_EXERCISE REQUIREMENTS_: Scanning the entries below, copy every line that contains the word "modifiedDate".

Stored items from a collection
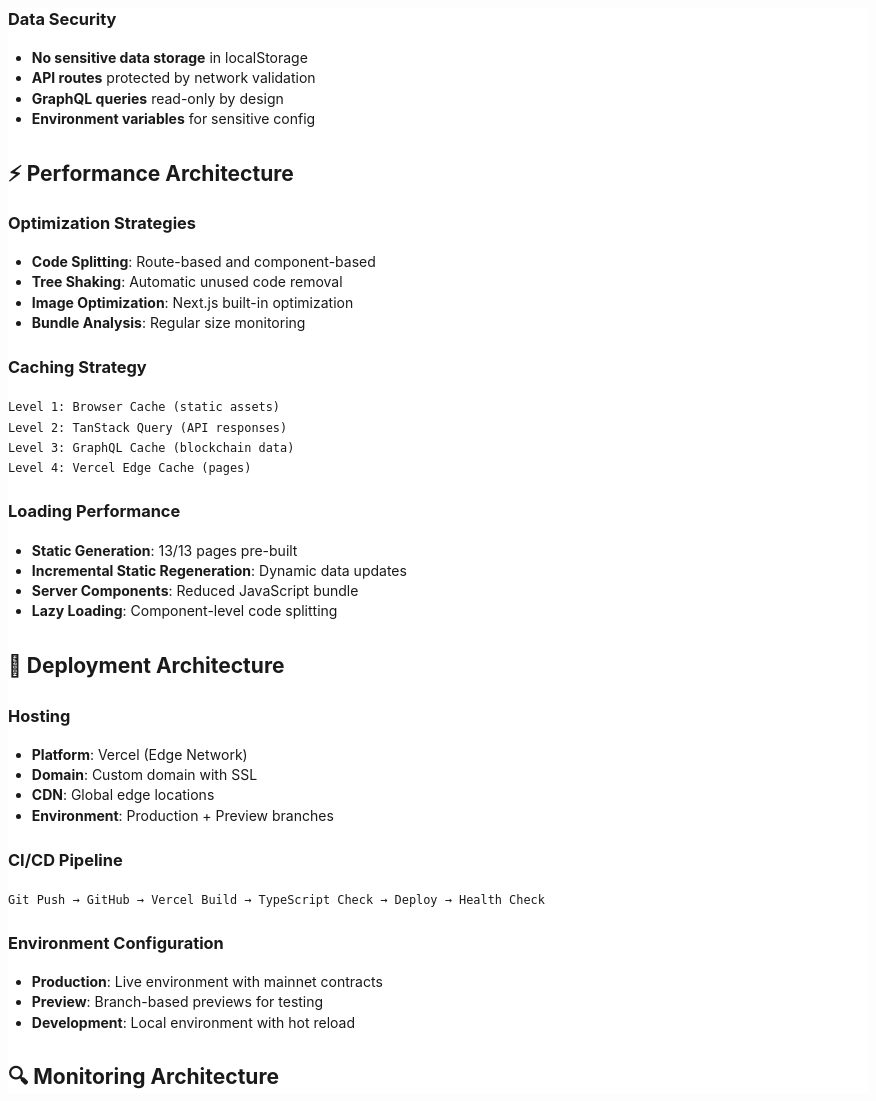 ### **Data Security**
- **No sensitive data storage** in localStorage
- **API routes** protected by network validation
- **GraphQL queries** read-only by design
- **Environment variables** for sensitive config

## ⚡ **Performance Architecture**

### **Optimization Strategies**
- **Code Splitting**: Route-based and component-based
- **Tree Shaking**: Automatic unused code removal
- **Image Optimization**: Next.js built-in optimization
- **Bundle Analysis**: Regular size monitoring

### **Caching Strategy**
```
Level 1: Browser Cache (static assets)
Level 2: TanStack Query (API responses)  
Level 3: GraphQL Cache (blockchain data)
Level 4: Vercel Edge Cache (pages)
```

### **Loading Performance**
- **Static Generation**: 13/13 pages pre-built
- **Incremental Static Regeneration**: Dynamic data updates
- **Server Components**: Reduced JavaScript bundle
- **Lazy Loading**: Component-level code splitting

## 🚀 **Deployment Architecture**

### **Hosting**
- **Platform**: Vercel (Edge Network)
- **Domain**: Custom domain with SSL
- **CDN**: Global edge locations
- **Environment**: Production + Preview branches

### **CI/CD Pipeline**
```
Git Push → GitHub → Vercel Build → TypeScript Check → Deploy → Health Check
```

### **Environment Configuration**
- **Production**: Live environment with mainnet contracts
- **Preview**: Branch-based previews for testing
- **Development**: Local environment with hot reload

## 🔍 **Monitoring Architecture**
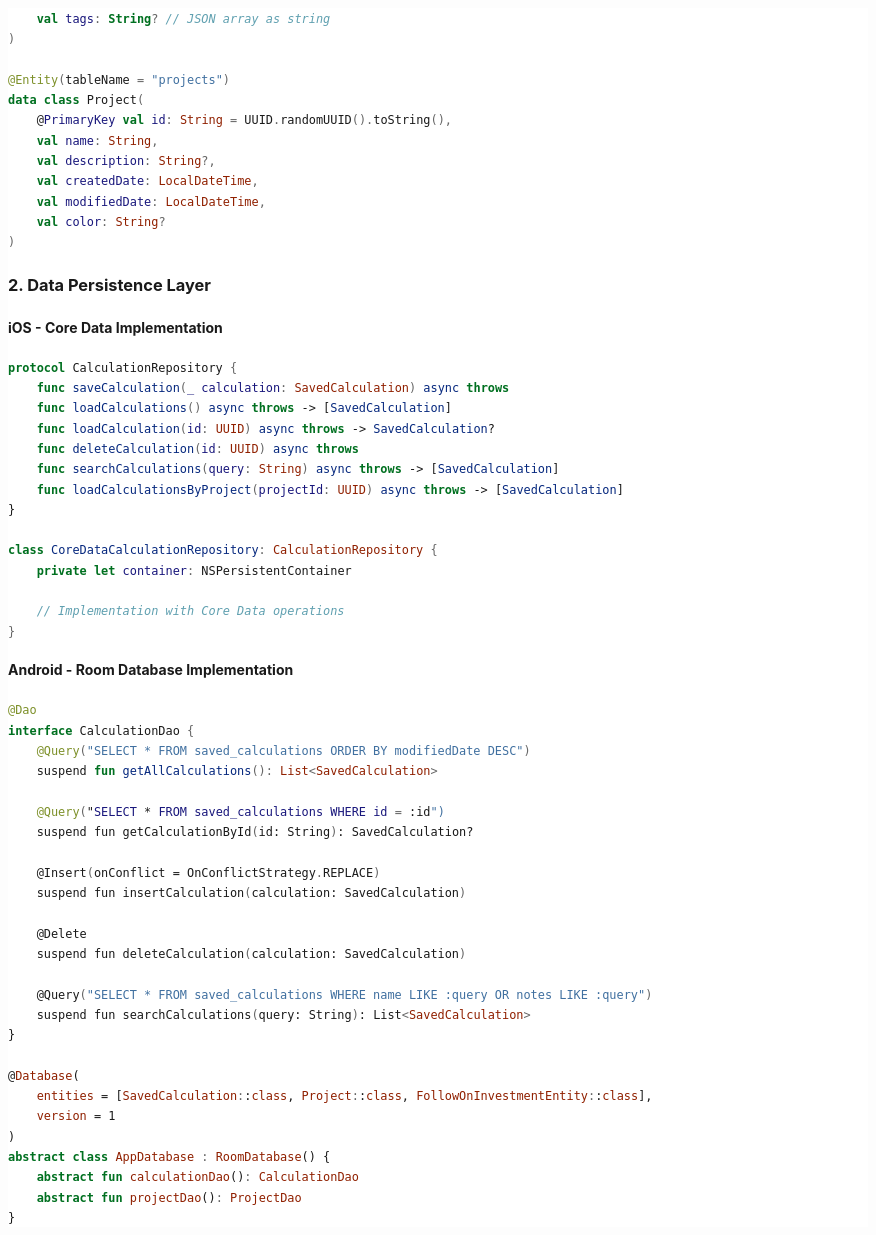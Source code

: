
 ```kotlin
    val tags: String? // JSON array as string
)

@Entity(tableName = "projects")
data class Project(
    @PrimaryKey val id: String = UUID.randomUUID().toString(),
    val name: String,
    val description: String?,
    val createdDate: LocalDateTime,
    val modifiedDate: LocalDateTime,
    val color: String?
)
```

### 2. Data Persistence Layer

#### iOS - Core Data Implementation
```swift
protocol CalculationRepository {
    func saveCalculation(_ calculation: SavedCalculation) async throws
    func loadCalculations() async throws -> [SavedCalculation]
    func loadCalculation(id: UUID) async throws -> SavedCalculation?
    func deleteCalculation(id: UUID) async throws
    func searchCalculations(query: String) async throws -> [SavedCalculation]
    func loadCalculationsByProject(projectId: UUID) async throws -> [SavedCalculation]
}

class CoreDataCalculationRepository: CalculationRepository {
    private let container: NSPersistentContainer
    
    // Implementation with Core Data operations
}
```

#### Android - Room Database Implementation
```kotlin
@Dao
interface CalculationDao {
    @Query("SELECT * FROM saved_calculations ORDER BY modifiedDate DESC")
    suspend fun getAllCalculations(): List<SavedCalculation>
    
    @Query("SELECT * FROM saved_calculations WHERE id = :id")
    suspend fun getCalculationById(id: String): SavedCalculation?
    
    @Insert(onConflict = OnConflictStrategy.REPLACE)
    suspend fun insertCalculation(calculation: SavedCalculation)
    
    @Delete
    suspend fun deleteCalculation(calculation: SavedCalculation)
    
    @Query("SELECT * FROM saved_calculations WHERE name LIKE :query OR notes LIKE :query")
    suspend fun searchCalculations(query: String): List<SavedCalculation>
}

@Database(
    entities = [SavedCalculation::class, Project::class, FollowOnInvestmentEntity::class],
    version = 1
)
abstract class AppDatabase : RoomDatabase() {
    abstract fun calculationDao(): CalculationDao
    abstract fun projectDao(): ProjectDao
}
```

_SOLUTION_:
    val modifiedDate: LocalDateTime,
    @Query("SELECT * FROM saved_calculations ORDER BY modifiedDate DESC")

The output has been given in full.